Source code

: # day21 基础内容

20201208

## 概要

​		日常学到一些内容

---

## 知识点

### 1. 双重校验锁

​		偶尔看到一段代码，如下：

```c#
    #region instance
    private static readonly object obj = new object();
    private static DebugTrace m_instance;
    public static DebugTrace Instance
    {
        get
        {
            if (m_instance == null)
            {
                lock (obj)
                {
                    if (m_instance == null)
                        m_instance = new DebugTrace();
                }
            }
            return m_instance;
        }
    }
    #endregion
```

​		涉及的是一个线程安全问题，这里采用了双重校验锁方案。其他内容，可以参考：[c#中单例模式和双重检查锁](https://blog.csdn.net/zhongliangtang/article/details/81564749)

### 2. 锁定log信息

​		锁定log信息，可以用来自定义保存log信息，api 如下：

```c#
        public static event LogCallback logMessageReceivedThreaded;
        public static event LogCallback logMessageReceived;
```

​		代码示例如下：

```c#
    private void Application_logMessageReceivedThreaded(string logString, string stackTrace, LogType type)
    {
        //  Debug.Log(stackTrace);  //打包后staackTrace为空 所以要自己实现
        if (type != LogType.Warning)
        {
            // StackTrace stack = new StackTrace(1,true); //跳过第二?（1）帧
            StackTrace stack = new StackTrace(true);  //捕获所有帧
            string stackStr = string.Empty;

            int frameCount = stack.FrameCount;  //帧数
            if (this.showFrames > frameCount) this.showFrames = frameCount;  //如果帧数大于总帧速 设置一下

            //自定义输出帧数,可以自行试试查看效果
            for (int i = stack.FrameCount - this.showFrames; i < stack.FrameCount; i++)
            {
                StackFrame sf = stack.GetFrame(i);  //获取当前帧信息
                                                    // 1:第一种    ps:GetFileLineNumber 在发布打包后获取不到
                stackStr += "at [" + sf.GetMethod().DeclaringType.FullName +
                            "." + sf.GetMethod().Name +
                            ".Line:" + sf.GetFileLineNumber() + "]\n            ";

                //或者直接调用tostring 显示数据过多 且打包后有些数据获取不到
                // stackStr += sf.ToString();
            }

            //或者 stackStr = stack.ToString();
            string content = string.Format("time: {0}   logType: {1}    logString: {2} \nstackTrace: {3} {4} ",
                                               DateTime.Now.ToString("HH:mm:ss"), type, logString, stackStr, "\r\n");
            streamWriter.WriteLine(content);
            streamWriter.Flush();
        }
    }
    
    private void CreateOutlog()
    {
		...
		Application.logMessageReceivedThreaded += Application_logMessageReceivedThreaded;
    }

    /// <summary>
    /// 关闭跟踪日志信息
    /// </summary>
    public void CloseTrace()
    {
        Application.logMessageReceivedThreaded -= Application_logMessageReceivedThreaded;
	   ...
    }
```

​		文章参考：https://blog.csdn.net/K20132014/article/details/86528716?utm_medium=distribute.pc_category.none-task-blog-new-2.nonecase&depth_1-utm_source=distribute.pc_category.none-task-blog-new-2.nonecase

◆ **TO DO**
Print all of the data exactly as it stands above.

◆ **ANSWER SECTION**
Source code

: # day21 基础内容

20201208

## 概要

​		日常学到一些内容

---

## 知识点

### 1. 双重校验锁

​		偶尔看到一段代码，如下：

```c#
    #region instance
    private static readonly object obj = new object();
    private static DebugTrace m_instance;
    public static DebugTrace Instance
    {
        get
        {
            if (m_instance == null)
            {
                lock (obj)
                {
                    if (m_instance == null)
                        m_instance = new DebugTrace();
                }
            }
            return m_instance;
        }
    }
    #endregion
```

​		涉及的是一个线程安全问题，这里采用了双重校验锁方案。其他内容，可以参考：[c#中单例模式和双重检查锁](https://blog.csdn.net/zhongliangtang/article/details/81564749)

### 2. 锁定log信息

​		锁定log信息，可以用来自定义保存log信息，api 如下：

```c#
        public static event LogCallback logMessageReceivedThreaded;
        public static event LogCallback logMessageReceived;
```

​		代码示例如下：

```c#
    private void Application_logMessageReceivedThreaded(string logString, string stackTrace, LogType type)
    {
        //  Debug.Log(stackTrace);  //打包后staackTrace为空 所以要自己实现
        if (type != LogType.Warning)
        {
            // StackTrace stack = new StackTrace(1,true); //跳过第二?（1）帧
            StackTrace stack = new StackTrace(true);  //捕获所有帧
            string stackStr = string.Empty;

            int frameCount = stack.FrameCount;  //帧数
            if (this.showFrames > frameCount) this.showFrames = frameCount;  //如果帧数大于总帧速 设置一下

            //自定义输出帧数,可以自行试试查看效果
            for (int i = stack.FrameCount - this.showFrames; i < stack.FrameCount; i++)
            {
                StackFrame sf = stack.GetFrame(i);  //获取当前帧信息
                                                    // 1:第一种    ps:GetFileLineNumber 在发布打包后获取不到
                stackStr += "at [" + sf.GetMethod().DeclaringType.FullName +
                            "." + sf.GetMethod().Name +
                            ".Line:" + sf.GetFileLineNumber() + "]\n            ";

                //或者直接调用tostring 显示数据过多 且打包后有些数据获取不到
                // stackStr += sf.ToString();
            }

            //或者 stackStr = stack.ToString();
            string content = string.Format("time: {0}   logType: {1}    logString: {2} \nstackTrace: {3} {4} ",
                                               DateTime.Now.ToString("HH:mm:ss"), type, logString, stackStr, "\r\n");
            streamWriter.WriteLine(content);
            streamWriter.Flush();
        }
    }
    
    private void CreateOutlog()
    {
		...
		Application.logMessageReceivedThreaded += Application_logMessageReceivedThreaded;
    }

    /// <summary>
    /// 关闭跟踪日志信息
    /// </summary>
    public void CloseTrace()
    {
        Application.logMessageReceivedThreaded -= Application_logMessageReceivedThreaded;
	   ...
    }
```

​		文章参考：https://blog.csdn.net/K20132014/article/details/86528716?utm_medium=distribute.pc_category.none-task-blog-new-2.nonecase&depth_1-utm_source=distribute.pc_category.none-task-blog-new-2.nonecase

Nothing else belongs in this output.